_PROBLEM STATEMENT:_ Find and copy each line of the listing below that has the word "learn" in it.

_SOURCE DATA:_
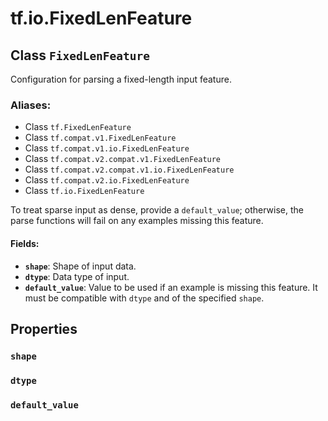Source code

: <div itemscope itemtype="http://developers.google.com/ReferenceObject">
<meta itemprop="name" content="tf.io.FixedLenFeature" />
<meta itemprop="path" content="Stable" />
<meta itemprop="property" content="shape"/>
<meta itemprop="property" content="dtype"/>
<meta itemprop="property" content="default_value"/>
</div>

# tf.io.FixedLenFeature

## Class `FixedLenFeature`

Configuration for parsing a fixed-length input feature.



### Aliases:

* Class `tf.FixedLenFeature`
* Class `tf.compat.v1.FixedLenFeature`
* Class `tf.compat.v1.io.FixedLenFeature`
* Class `tf.compat.v2.compat.v1.FixedLenFeature`
* Class `tf.compat.v2.compat.v1.io.FixedLenFeature`
* Class `tf.compat.v2.io.FixedLenFeature`
* Class `tf.io.FixedLenFeature`

<!-- Placeholder for "Used in" -->

To treat sparse input as dense, provide a `default_value`; otherwise,
the parse functions will fail on any examples missing this feature.

#### Fields:


* <b>`shape`</b>: Shape of input data.
* <b>`dtype`</b>: Data type of input.
* <b>`default_value`</b>: Value to be used if an example is missing this feature. It
    must be compatible with `dtype` and of the specified `shape`.

## Properties

<h3 id="shape"><code>shape</code></h3>




<h3 id="dtype"><code>dtype</code></h3>




<h3 id="default_value"><code>default_value</code></h3>







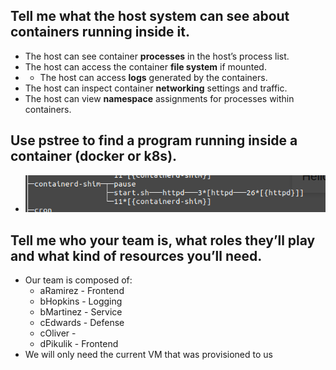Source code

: ## Tell me what the host system can see about containers running inside it.  
- The host can see container **processes** in the host’s process list.
- The host can access the container **file system** if mounted.
- - The host can access **logs** generated by the containers.
- The host can inspect container **networking** settings and traffic.
- The host can view **namespace** assignments for processes within containers.
## Use pstree to find a program running inside a container (docker or k8s).  
- ![diagram](../pstree.png)
## Tell me who your team is, what roles they’ll play and what kind of resources you’ll need.
- Our team is composed of:
	- aRamirez - Frontend
	- bHopkins - Logging
	- bMartinez - Service
	- cEdwards - Defense
	- cOliver -
	- dPikulik - Frontend
- We will only need the current VM that was provisioned to us
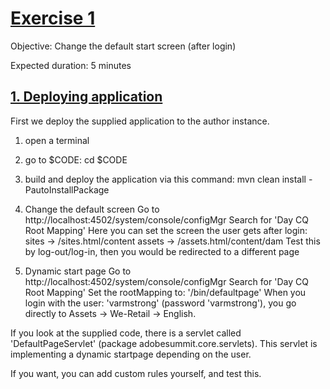 # [Exercise 1](exercise1/README.md)
Objective: Change the default start screen (after login)

Expected duration: 5 minutes

## [1. Deploying application](exercise1/README.md)
First we deploy the supplied application to the author instance.

1. open a terminal
2. go to $CODE: cd $CODE
3. build and deploy the application via this command:
mvn clean install -PautoInstallPackage


2. Change the default screen
Go to http://localhost:4502/system/console/configMgr
Search for 'Day CQ Root Mapping'
Here you can set the screen the user gets after login:
sites -> /sites.html/content
assets -> /assets.html/content/dam
Test this by log-out/log-in, then you would be redirected to a different page

3. Dynamic start page
Go to http://localhost:4502/system/console/configMgr
Search for 'Day CQ Root Mapping'
Set the rootMapping to: '/bin/defaultpage'
When you login with the user: 'varmstrong' (password 'varmstrong'), you go directly to Assets -> We-Retail -> English.

If you look at the supplied code, there is a servlet called 'DefaultPageServlet' (package adobesummit.core.servlets). This servlet is implementing a dynamic startpage depending on the user.

If you want, you can add custom rules yourself, and test this.
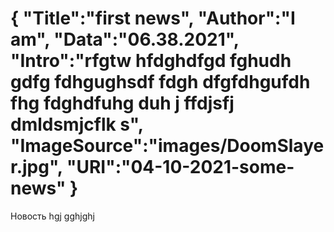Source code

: {
"Title":"first news",
"Author":"I am",
"Data":"06.38.2021",
"Intro":"rfgtw hfdghdfgd fghudh gdfg fdhgughsdf fdgh dfgfdhgufdh fhg fdghdfuhg duh  j ffdjsfj dmldsmjcflk s",
"ImageSource":"images/DoomSlayer.jpg",
"URI":"04-10-2021-some-news"
}
===
Новость hgj gghjghj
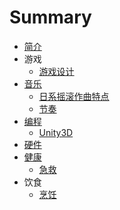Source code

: # Summary

* [简介](README.md)
* 游戏
    * [游戏设计](game/game-design.md)
* [音乐](music/README.md)
    * [日系摇滚作曲特点](music/j-rock.md)
    * [节奏](music/rhythm.md)
* [编程](programming/README.md)
    * [Unity3D](programming/unity3d.md)
* [硬件](hardware/README.md)
* [健康](health/README.md)
    * [急救](health/first-aid.md)
* 饮食
    * [烹饪](food/cooking.md)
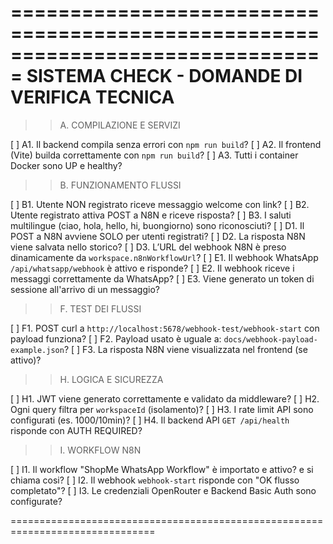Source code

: ===============================================================================
SISTEMA CHECK - DOMANDE DI VERIFICA TECNICA
===============================================================================

>> A. COMPILAZIONE E SERVIZI

[ ] A1. Il backend compila senza errori con `npm run build`?
[ ] A2. Il frontend (Vite) builda correttamente con `npm run build`?
[ ] A3. Tutti i container Docker sono UP e healthy?

>> B. FUNZIONAMENTO FLUSSI

[ ] B1. Utente NON registrato riceve messaggio welcome con link?
[ ] B2. Utente registrato attiva POST a N8N e riceve risposta?
[ ] B3. I saluti multilingue (ciao, hola, hello, hi, buongiorno) sono riconosciuti?
[ ] D1. Il POST a N8N avviene SOLO per utenti registrati?
[ ] D2. La risposta N8N viene salvata nello storico?
[ ] D3. L’URL del webhook N8N è preso dinamicamente da `workspace.n8nWorkflowUrl`?
[ ] E1. Il webhook WhatsApp `/api/whatsapp/webhook` è attivo e risponde?
[ ] E2. Il webhook riceve i messaggi correttamente da WhatsApp?
[ ] E3. Viene generato un token di sessione all'arrivo di un messaggio?

>> F. TEST DEI FLUSSI

[ ] F1. POST curl a `http://localhost:5678/webhook-test/webhook-start` con payload funziona?
[ ] F2. Payload usato è uguale a: `docs/webhook-payload-example.json`?
[ ] F3. La risposta N8N viene visualizzata nel frontend (se attivo)?

 
>> H. LOGICA E SICUREZZA

[ ] H1. JWT viene generato correttamente e validato da middleware?
[ ] H2. Ogni query filtra per `workspaceId` (isolamento)?
[ ] H3. I rate limit API sono configurati (es. 1000/10min)?
[ ] H4. Il backend API `GET /api/health` risponde con AUTH REQUIRED?

>> I. WORKFLOW N8N

[ ] I1. Il workflow "ShopMe WhatsApp Workflow" è importato e attivo?  e si chiama cosi?
[ ] I2. Il webhook `webhook-start` risponde con "OK flusso completato"?
[ ] I3. Le credenziali OpenRouter e Backend Basic Auth sono configurate?

===============================================================================
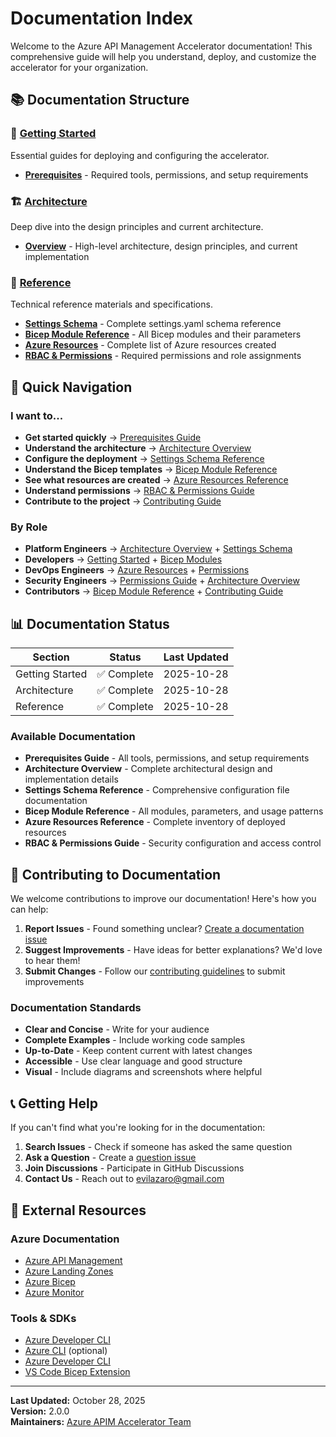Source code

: # Documentation Index

Welcome to the Azure API Management Accelerator documentation! This comprehensive guide will help you understand, deploy, and customize the accelerator for your organization.

## 📚 Documentation Structure

### 🚀 [Getting Started](getting-started/)
Essential guides for deploying and configuring the accelerator.

- **[Prerequisites](getting-started/prerequisites.md)** - Required tools, permissions, and setup requirements

### 🏗️ [Architecture](architecture/)
Deep dive into the design principles and current architecture.

- **[Overview](architecture/overview.md)** - High-level architecture, design principles, and current implementation

### 📑 [Reference](reference/)
Technical reference materials and specifications.

- **[Settings Schema](reference/settings-schema.md)** - Complete settings.yaml schema reference
- **[Bicep Module Reference](reference/bicep-modules.md)** - All Bicep modules and their parameters
- **[Azure Resources](reference/azure-resources.md)** - Complete list of Azure resources created
- **[RBAC & Permissions](reference/permissions.md)** - Required permissions and role assignments

## 🎯 Quick Navigation

### I want to...
- **Get started quickly** → [Prerequisites Guide](getting-started/prerequisites.md)
- **Understand the architecture** → [Architecture Overview](architecture/overview.md)
- **Configure the deployment** → [Settings Schema Reference](reference/settings-schema.md)
- **Understand the Bicep templates** → [Bicep Module Reference](reference/bicep-modules.md)
- **See what resources are created** → [Azure Resources Reference](reference/azure-resources.md)
- **Understand permissions** → [RBAC & Permissions Guide](reference/permissions.md)
- **Contribute to the project** → [Contributing Guide](../CONTRIBUTING.md)

### By Role
- **Platform Engineers** → [Architecture Overview](architecture/overview.md) + [Settings Schema](reference/settings-schema.md)
- **Developers** → [Getting Started](getting-started/prerequisites.md) + [Bicep Modules](reference/bicep-modules.md)
- **DevOps Engineers** → [Azure Resources](reference/azure-resources.md) + [Permissions](reference/permissions.md)
- **Security Engineers** → [Permissions Guide](reference/permissions.md) + [Architecture Overview](architecture/overview.md)
- **Contributors** → [Bicep Module Reference](reference/bicep-modules.md) + [Contributing Guide](../CONTRIBUTING.md)

## 📊 Documentation Status

| Section | Status | Last Updated |
|---------|--------|--------------|
| Getting Started | ✅ Complete | 2025-10-28 |
| Architecture | ✅ Complete | 2025-10-28 |
| Reference | ✅ Complete | 2025-10-28 |

### Available Documentation
- **Prerequisites Guide** - All tools, permissions, and setup requirements
- **Architecture Overview** - Complete architectural design and implementation details
- **Settings Schema Reference** - Comprehensive configuration file documentation
- **Bicep Module Reference** - All modules, parameters, and usage patterns
- **Azure Resources Reference** - Complete inventory of deployed resources
- **RBAC & Permissions Guide** - Security configuration and access control

## 🤝 Contributing to Documentation

We welcome contributions to improve our documentation! Here's how you can help:

1. **Report Issues** - Found something unclear? [Create a documentation issue](../.github/ISSUE_TEMPLATE/documentation.md)
2. **Suggest Improvements** - Have ideas for better explanations? We'd love to hear them!
3. **Submit Changes** - Follow our [contributing guidelines](../CONTRIBUTING.md) to submit improvements

### Documentation Standards
- **Clear and Concise** - Write for your audience
- **Complete Examples** - Include working code samples
- **Up-to-Date** - Keep content current with latest changes
- **Accessible** - Use clear language and good structure
- **Visual** - Include diagrams and screenshots where helpful

## 📞 Getting Help

If you can't find what you're looking for in the documentation:

1. **Search Issues** - Check if someone has asked the same question
2. **Ask a Question** - Create a [question issue](../.github/ISSUE_TEMPLATE/question.md)
3. **Join Discussions** - Participate in GitHub Discussions
4. **Contact Us** - Reach out to [evilazaro@gmail.com](mailto:evilazaro@gmail.com)

## 🔗 External Resources

### Azure Documentation
- [Azure API Management](https://learn.microsoft.com/azure/api-management/)
- [Azure Landing Zones](https://learn.microsoft.com/azure/cloud-adoption-framework/ready/landing-zone/)
- [Azure Bicep](https://learn.microsoft.com/azure/azure-resource-manager/bicep/)
- [Azure Monitor](https://learn.microsoft.com/azure/azure-monitor/)

### Tools & SDKs
- [Azure Developer CLI](https://learn.microsoft.com/azure/developer/azure-developer-cli/)
- [Azure CLI](https://learn.microsoft.com/cli/azure/) (optional)
- [Azure Developer CLI](https://learn.microsoft.com/azure/developer/azure-developer-cli/)
- [VS Code Bicep Extension](https://marketplace.visualstudio.com/items?itemName=ms-azuretools.vscode-bicep)

---

**Last Updated:** October 28, 2025  
**Version:** 2.0.0  
**Maintainers:** [Azure APIM Accelerator Team](mailto:evilazaro@gmail.com)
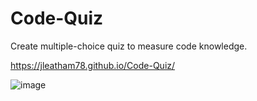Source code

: # Code-Quiz

Create multiple-choice quiz to measure code knowledge.

https://jleatham78.github.io/Code-Quiz/

![image](https://user-images.githubusercontent.com/73211852/99897918-c6dd4200-2c5a-11eb-9743-e7fbd5925061.png)

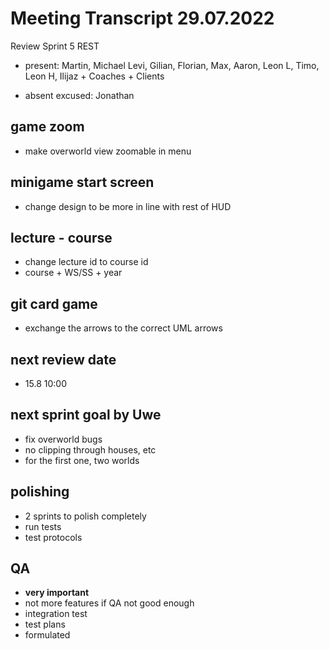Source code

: # Meeting Transcript 29.07.2022

Review Sprint 5 REST

- present: Martin, Michael Levi, Gilian, Florian, Max, Aaron, Leon L, Timo, Leon H, Ilijaz + Coaches + Clients

- absent excused:  Jonathan

## game zoom

- make overworld view zoomable in menu

## minigame start screen

- change design to be more in line with rest of HUD

## lecture - course

- change lecture id to course id
- course + WS/SS + year

## git card game

- exchange the arrows to the correct UML arrows

## next review date

- 15.8 10:00

## next sprint goal by Uwe

- fix overworld bugs
- no clipping through houses, etc
- for the first one, two worlds

## polishing

- 2 sprints to polish completely
- run tests
- test protocols

## QA

- **very important**
- not more features if QA not good enough
- integration test
- test plans
- formulated

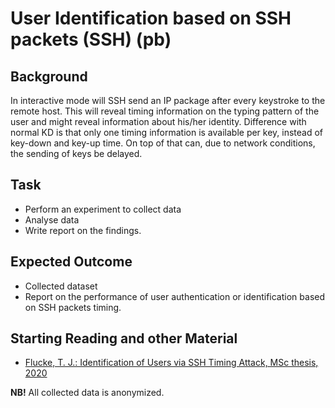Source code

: # User Identification based on SSH packets (SSH) (pb)
## Background
In interactive mode will SSH send an IP package after every keystroke to
the remote host. This will reveal timing information on the typing pattern
of the user and might reveal information about his/her identity. Difference
with normal KD is that only one timing information is available per key,
instead of key-down and key-up time. On top of that can, due to network
conditions, the sending of keys be delayed.

## Task
- Perform an experiment to collect data
- Analyse data
- Write report on the findings.
## Expected Outcome
- Collected dataset
- Report on the performance of user authentication or identification based on SSH packets timing.
## Starting Reading and other Material
- [Flucke, T. J.: Identification of Users via SSH Timing Attack, MSc thesis, 2020](https://digitalcommons.calpoly.edu/cgi/viewcontent.cgi?article=3587&context=theses)

**NB!** All collected data is anonymized.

_ANSWER TO THE PROBLEM:_
- [Azure API Management](https://learn.microsoft.com/azure/api-management/)
- [Azure Landing Zones](https://learn.microsoft.com/azure/cloud-adoption-framework/ready/landing-zone/)
- [Azure Bicep](https://learn.microsoft.com/azure/azure-resource-manager/bicep/)
- [Azure Monitor](https://learn.microsoft.com/azure/azure-monitor/)
- [Azure Developer CLI](https://learn.microsoft.com/azure/developer/azure-developer-cli/)
- [Azure CLI](https://learn.microsoft.com/cli/azure/) (optional)
- [Azure Developer CLI](https://learn.microsoft.com/azure/developer/azure-developer-cli/)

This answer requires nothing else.